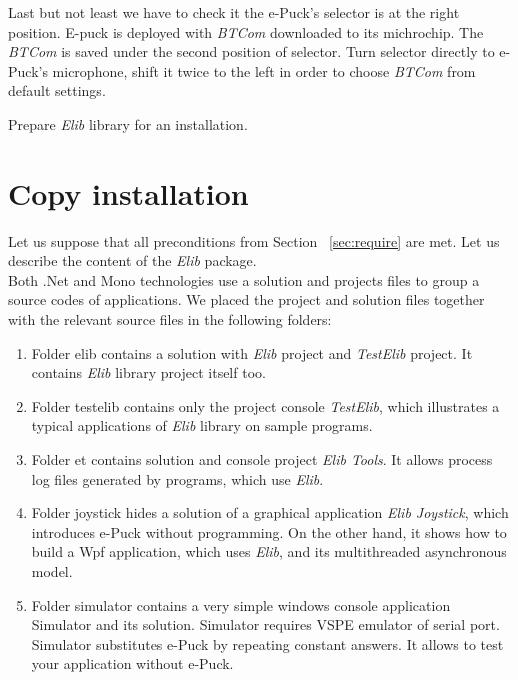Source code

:   Last but not least we have to check it the e-Puck's selector is at the right position.
  E-puck is deployed with {\it BTCom} downloaded to its michrochip. 
  The {\it BTCom} is saved under the second position of selector. 
  Turn selector directly to e-Puck's microphone, shift it twice to the left 
  in order to choose {\it BTCom} from default settings.

  Prepare {\it Elib} library for an installation.
  
  \section{Copy installation} \label{sec:copy}
  Let us suppose that all preconditions from Section ~\ref{sec:require} are met.
  Let us describe the content of the {\it Elib} package.\\

  Both .Net and Mono technologies use a solution and projects files to group 
  a source codes of applications. We placed the project and solution files 
  together with the relevant source files in the following folders:

  \begin{enumerate}
          \item Folder { \sf elib} contains a solution with {\it Elib} project 
              and {\it TestElib} project. It contains {\it Elib} library project itself too.
          \item Folder { \sf testelib} contains only the project console {\it TestElib}, 
              which illustrates a typical applications of {\it Elib} library on sample programs.
          \item Folder { \sf et} contains solution and console project {\it Elib Tools}. 
            It allows process log files generated by programs,
            which use {\it Elib}.
          \item Folder { \sf joystick} hides a solution of a graphical application 
            {\it Elib Joystick}, which introduces e-Puck without programming. 
            On the other hand, it shows how to build a Wpf application, 
            which uses {\it Elib}, and its multithreaded asynchronous model.
          \item Folder { \sf simulator}  contains a very simple windows console 
            application Simulator and its solution. 
            Simulator requires VSPE emulator of serial port. 
            Simulator substitutes e-Puck by repeating constant answers. 
            It allows to test your application without e-Puck.
  \end{enumerate}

====

» ACTIVITY: For the string "BTCom", give the number of lines in the entries that contain it, with no other words.

» RESULT FOR THIS EXERCISE: 3